Altered regulatory T cells: A consequence of mast cells in colorectal cancer

I justed came across this paper by Blatner et al. Colorectal cancer is characterised by abundant Tregs and mast cells. However, mechanisms on how the tumor is able to survive in spite of such atmosphere is unclear. Here the authors study human CRC and murine polyposis tumors. The authors report systemic skewing of Treg from anti- to proinflammatory functions in both human CRC and murine polyposis; which they call "altered Tregs". MC are target of suppression by Treg but at the same time play a critical role to reverse the anti-inflammatory function of the Treg. They predict that targeting the pathogenic cross-talk between Treg and MC to allow recovery of Treg antiinflammatory functions will help to control CRC.
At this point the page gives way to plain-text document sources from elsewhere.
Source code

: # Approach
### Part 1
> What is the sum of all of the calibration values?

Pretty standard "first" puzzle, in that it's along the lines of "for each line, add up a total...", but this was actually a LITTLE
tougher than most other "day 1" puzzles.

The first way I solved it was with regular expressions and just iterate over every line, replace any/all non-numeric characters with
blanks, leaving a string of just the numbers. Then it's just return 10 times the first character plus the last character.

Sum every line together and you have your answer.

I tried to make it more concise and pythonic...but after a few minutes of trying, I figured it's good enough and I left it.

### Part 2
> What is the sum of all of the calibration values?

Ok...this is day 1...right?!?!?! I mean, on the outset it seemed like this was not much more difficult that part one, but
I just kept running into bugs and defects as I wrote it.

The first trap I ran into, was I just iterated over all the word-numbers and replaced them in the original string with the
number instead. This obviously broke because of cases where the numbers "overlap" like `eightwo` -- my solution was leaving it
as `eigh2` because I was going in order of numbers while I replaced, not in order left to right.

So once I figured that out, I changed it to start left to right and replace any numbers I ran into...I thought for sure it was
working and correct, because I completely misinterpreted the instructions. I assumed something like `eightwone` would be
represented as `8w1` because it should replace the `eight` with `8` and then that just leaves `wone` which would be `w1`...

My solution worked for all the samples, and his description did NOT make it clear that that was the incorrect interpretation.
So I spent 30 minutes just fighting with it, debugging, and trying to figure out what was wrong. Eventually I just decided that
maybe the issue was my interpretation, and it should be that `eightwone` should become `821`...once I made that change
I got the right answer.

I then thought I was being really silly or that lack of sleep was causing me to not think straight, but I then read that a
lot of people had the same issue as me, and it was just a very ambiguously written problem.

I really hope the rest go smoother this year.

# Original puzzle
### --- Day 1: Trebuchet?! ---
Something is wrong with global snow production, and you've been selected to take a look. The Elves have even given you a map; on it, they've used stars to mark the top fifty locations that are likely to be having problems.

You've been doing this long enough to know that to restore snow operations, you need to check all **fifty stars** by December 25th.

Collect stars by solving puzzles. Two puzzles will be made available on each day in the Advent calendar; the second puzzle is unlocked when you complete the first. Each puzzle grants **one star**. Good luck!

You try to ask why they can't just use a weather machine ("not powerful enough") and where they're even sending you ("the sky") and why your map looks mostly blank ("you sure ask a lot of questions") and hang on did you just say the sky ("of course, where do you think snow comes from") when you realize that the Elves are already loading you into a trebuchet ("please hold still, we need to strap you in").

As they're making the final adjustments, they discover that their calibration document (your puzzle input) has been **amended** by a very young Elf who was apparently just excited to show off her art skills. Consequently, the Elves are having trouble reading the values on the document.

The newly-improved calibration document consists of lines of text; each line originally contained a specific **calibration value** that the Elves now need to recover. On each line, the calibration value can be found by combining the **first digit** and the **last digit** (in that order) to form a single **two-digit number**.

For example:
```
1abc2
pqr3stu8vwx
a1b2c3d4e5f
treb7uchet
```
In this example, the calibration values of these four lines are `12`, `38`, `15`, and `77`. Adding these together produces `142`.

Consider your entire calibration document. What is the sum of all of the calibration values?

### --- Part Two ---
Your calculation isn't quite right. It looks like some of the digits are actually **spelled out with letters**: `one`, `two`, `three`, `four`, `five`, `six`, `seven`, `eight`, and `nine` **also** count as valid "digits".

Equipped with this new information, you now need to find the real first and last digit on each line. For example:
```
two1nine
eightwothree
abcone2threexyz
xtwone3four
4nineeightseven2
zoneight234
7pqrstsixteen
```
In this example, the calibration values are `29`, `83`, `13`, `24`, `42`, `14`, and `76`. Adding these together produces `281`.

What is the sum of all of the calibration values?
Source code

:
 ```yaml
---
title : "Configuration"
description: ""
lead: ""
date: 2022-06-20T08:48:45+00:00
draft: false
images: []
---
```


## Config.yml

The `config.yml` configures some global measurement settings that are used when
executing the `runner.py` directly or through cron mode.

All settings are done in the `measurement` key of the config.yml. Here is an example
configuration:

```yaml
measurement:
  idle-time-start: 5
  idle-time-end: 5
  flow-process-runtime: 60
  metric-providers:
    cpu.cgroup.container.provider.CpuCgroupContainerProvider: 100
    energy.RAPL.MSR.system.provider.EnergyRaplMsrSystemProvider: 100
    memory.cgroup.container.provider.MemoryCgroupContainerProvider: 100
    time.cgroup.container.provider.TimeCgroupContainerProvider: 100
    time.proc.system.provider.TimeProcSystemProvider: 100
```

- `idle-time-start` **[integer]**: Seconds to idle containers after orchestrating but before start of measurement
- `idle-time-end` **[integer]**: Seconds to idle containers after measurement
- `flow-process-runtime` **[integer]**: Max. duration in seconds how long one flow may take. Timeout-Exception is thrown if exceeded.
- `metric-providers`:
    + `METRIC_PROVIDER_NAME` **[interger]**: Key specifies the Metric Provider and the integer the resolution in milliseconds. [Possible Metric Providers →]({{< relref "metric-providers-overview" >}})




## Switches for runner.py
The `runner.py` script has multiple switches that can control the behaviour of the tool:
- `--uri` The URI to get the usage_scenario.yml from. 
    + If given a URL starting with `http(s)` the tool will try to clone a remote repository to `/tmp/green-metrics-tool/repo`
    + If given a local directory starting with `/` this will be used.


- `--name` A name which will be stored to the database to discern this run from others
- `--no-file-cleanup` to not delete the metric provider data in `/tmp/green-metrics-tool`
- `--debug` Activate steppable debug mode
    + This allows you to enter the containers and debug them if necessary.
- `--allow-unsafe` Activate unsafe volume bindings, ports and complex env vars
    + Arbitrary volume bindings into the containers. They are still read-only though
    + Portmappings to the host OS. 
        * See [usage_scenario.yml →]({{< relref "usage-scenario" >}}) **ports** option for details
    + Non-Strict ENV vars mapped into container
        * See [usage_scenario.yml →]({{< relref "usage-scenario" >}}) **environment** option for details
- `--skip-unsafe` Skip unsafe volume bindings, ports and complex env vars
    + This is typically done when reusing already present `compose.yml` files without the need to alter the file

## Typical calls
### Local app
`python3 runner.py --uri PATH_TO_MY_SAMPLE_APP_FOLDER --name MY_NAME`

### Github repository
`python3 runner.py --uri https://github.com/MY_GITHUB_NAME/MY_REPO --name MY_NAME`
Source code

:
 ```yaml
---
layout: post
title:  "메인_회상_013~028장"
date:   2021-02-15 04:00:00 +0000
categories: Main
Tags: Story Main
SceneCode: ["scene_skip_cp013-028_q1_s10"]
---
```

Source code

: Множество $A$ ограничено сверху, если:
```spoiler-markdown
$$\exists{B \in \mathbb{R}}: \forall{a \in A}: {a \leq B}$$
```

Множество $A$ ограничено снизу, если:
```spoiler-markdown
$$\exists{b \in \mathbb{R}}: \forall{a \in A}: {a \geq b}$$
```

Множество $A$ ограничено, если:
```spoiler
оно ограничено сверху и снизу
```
First, the  authors show that cytokine milieu in the tumors show increased IL17, TGFβ, IL6, and IL1β with corresponding reductions in IL10 and INFγ; these favor Th17 polarization.They then show that there is increased FoxP3 Tregs and mast cells in the colorectal cancer tumors. These tregs from patient tumors are unable to suppress mast cell degranulation, lack IL10 but show increased IL17 when compared to healthy donors. Then, the authors show that IL6 enables the diversion of healthy human Tregs to a pro-inflammatory phenotype with ability to inhibit CD4 T cells. The authors even generate pSTAT3+ rpo-inflammatory Tregs by co-culturing of naive Treg with primary MC. However, by performing bone marrow transplantation experiments, the authors show that IL6 is sufficient but not absolutely necessary for Treg conversion.Thus, MC induce Treg to switch function and escalate inflammation in CRC without losing T-cell–suppressive properties without the need of  IL6 and IL17 in this process.


Suggested Reading:
1. Blatner et al, In colorectal cancer mast cells contribute to systemic regulatory T-cell dysfunction, PNAS 2010,  107 (14), 6430-6435 
2. Gri G, et al. CD4+CD25+ regulatory T cells suppress mast cell degranulation and allergic responses through OX40-OX40L interaction. Immunity 2008, 29:771–781. 
3. Piconese S, et al. Mast cells counteract regulatory T cell suppression through interleukin-6 and OX40/OX40L axis toward Th17 cell differentiation. Blood 2009, 114:2639–2648.